*** Material shown ***

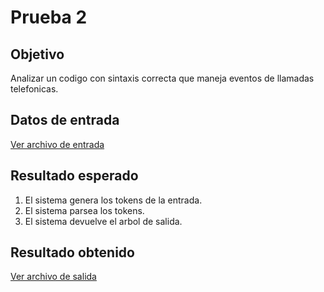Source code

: # Prueba 2

## Objetivo

Analizar un codigo con sintaxis correcta que maneja eventos de llamadas telefonicas.

## Datos de entrada

[Ver archivo de entrada](./input.txt)

## Resultado esperado

1. El sistema genera los tokens de la entrada.
2. El sistema parsea los tokens.
3. El sistema devuelve el arbol de salida.

## Resultado obtenido

[Ver archivo de salida](./output.txt)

*** End of Material shown ***

Task statement.
Lines holding the string "tokens" in the records above must be counted; give the number alone.

Reply to the exercise.
2